Le setting, c’est quoi exactement ?
Le setting (de l’anglais appointment setting, « prise de rendez-vous ») est la première étape de la vente à distance. Le setter contacte des personnes qui ont manifesté un intérêt — via messages privés, WhatsApp, e-mail ou téléphone — vérifie qu’elles correspondent à l’offre, répond à leurs premières questions, et leur cale un rendez-vous.
Point essentiel : le setter ne vend pas. Il transmet un prospect qualifié, et c’est le closer (ou le dirigeant) qui mène l’appel de vente final. Cette séparation change tout : le setter travaille le contact et le tri, pas la conclusion. Et ce n’est pas du démarchage à froid : on s’adresse à des gens qui ont déjà levé la main.
Setter ou closer : la différence en une image
Le setter ouvre la porte, le closer fait entrer. Le premier décroche le rendez-vous, le second transforme ce rendez-vous en vente. Les deux rôles sont complémentaires, et beaucoup de closers ont commencé par le setting. Si tu hésites entre les deux, on compare tout — accessibilité, rémunération, compétences — dans setter ou closer, lequel choisir pour débuter.
Comment un setter est payé
C’est le point le plus mal expliqué du métier, et celui où l’on te vend le plus de rêve.
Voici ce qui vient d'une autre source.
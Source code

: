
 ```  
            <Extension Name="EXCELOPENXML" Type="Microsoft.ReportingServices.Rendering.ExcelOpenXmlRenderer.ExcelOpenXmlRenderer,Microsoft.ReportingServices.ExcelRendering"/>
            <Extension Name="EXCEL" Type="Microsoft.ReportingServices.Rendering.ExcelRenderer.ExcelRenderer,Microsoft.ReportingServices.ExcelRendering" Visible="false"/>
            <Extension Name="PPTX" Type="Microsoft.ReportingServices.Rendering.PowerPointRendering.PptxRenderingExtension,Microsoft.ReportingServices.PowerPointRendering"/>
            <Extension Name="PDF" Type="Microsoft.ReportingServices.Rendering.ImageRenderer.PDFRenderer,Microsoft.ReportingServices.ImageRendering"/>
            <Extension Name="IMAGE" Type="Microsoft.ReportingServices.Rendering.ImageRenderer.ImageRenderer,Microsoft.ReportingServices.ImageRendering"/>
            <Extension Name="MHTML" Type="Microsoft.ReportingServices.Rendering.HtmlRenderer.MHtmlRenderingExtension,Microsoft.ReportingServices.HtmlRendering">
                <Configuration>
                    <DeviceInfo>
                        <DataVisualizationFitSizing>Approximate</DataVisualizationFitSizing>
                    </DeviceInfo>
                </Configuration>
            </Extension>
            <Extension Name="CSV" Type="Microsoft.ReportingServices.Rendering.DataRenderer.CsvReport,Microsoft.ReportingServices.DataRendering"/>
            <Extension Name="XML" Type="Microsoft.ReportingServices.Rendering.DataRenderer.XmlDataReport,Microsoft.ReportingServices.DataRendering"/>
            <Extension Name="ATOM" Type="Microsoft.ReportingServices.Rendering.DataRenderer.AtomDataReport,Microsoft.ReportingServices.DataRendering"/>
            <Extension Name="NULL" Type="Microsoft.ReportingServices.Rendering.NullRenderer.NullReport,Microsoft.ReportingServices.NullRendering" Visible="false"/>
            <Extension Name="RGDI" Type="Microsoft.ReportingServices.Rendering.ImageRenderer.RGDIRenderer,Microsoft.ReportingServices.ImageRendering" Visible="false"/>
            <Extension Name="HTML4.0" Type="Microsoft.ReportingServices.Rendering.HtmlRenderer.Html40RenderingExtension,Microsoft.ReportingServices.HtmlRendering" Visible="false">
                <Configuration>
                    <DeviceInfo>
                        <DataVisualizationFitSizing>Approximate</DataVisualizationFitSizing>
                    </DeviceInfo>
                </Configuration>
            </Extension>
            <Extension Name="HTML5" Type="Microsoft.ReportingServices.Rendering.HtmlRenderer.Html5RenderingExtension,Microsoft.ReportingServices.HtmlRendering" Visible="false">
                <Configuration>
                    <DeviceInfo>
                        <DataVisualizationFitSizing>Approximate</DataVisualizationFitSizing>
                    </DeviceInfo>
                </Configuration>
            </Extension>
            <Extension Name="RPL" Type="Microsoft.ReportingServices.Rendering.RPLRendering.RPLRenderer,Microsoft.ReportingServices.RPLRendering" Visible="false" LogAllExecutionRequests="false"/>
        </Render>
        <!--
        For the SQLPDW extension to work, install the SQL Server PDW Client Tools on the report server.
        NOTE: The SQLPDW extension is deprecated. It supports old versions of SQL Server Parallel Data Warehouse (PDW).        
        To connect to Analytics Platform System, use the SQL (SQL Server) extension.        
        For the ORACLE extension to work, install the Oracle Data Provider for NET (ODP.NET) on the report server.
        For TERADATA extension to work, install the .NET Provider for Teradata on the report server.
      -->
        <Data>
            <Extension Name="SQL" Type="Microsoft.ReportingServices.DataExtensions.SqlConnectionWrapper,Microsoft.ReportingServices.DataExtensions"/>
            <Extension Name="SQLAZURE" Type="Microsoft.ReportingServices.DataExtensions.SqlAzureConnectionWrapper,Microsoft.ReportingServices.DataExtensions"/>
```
Voici les modèles réellement pratiqués :
| Modèle | Ordre de grandeur | Pour qui |
|---|---|---|
| Par rendez-vous qualifié | 25 – 75 € / RDV honoré | Le plus courant pour débuter |
| Commission sur les ventes | 2 – 5 % des ventes issues de tes RDV | Setter plus expérimenté |
| Fixe + bonus | Petit fixe + prime par RDV ou par vente | Certaines entreprises structurées |
Ton revenu mensuel n’est donc pas un salaire : c’est ton tarif multiplié par le volume de rendez-vous — un volume fourni par l’entreprise, pas par toi. C’est pour ça qu’il faut se méfier des « 2 000 à 3 000 € par mois dès le début » qu’on lit partout : ces montants supposent un flux important que rares sont les débutants à obtenir tout de suite. Pour comprendre comment ces chiffres sont gonflés (et ce qu’ils valent vraiment), on a démonté le calcul type dans combien gagne vraiment un closer.
Une journée type de setter
Concrètement, à quoi ça ressemble ? Le setter passe l’essentiel de son temps en conversation écrite ou au téléphone : il reprend les personnes qui ont réagi à un contenu ou une publicité, engage l’échange, pose quelques questions de qualification (situation, besoin, moyens), écarte celles qui ne collent pas, et propose un créneau à celles qui sont prêtes. Entre deux, il relance les rendez-vous non confirmés — car un rendez-vous non honoré ne compte pas.
C’est un métier de régularité plus que d’exploit : la performance vient du nombre de conversations tenues et du soin apporté au suivi, pas d’un coup de génie.
Comment débuter setter
Aucun diplôme n’est requis. Le chemin qui fonctionne :
- Apprendre les bases : structurer une conversation, qualifier sans brusquer, proposer un rendez-vous.
- S’entraîner sur de vrais échanges, en s’enregistrant ou en se faisant relire.
- Décrocher une première mission auprès d’une entreprise qui fournit le flux de prospects.
- Soigner ton suivi : c’est là que se gagnent les rendez-vous honorés, donc ta rémunération.
Comme pour le closing, il faut un statut pour facturer une fois payé — le plus souvent la micro-entreprise. On détaille les seuils et les cotisations dans quel statut pour un closer (les mêmes règles s’appliquent au setter).
Pour qui — et pour qui non
Le setting te conviendra si tu aimes le contact, si tu es à l’aise à l’écrit et au téléphone, et si la régularité ne te rebute pas. C’est la première marche idéale pour découvrir la vente à distance sans porter tout de suite la pression de la conclusion.
Il te conviendra mal si tu cherches un revenu fixe et garanti, ou si répéter des dizaines de conversations similaires chaque jour t’ennuie profondément. Dans ce cas, autant le savoir avant de te lancer — c’est plus honnête que de te vendre un métier idéalisé.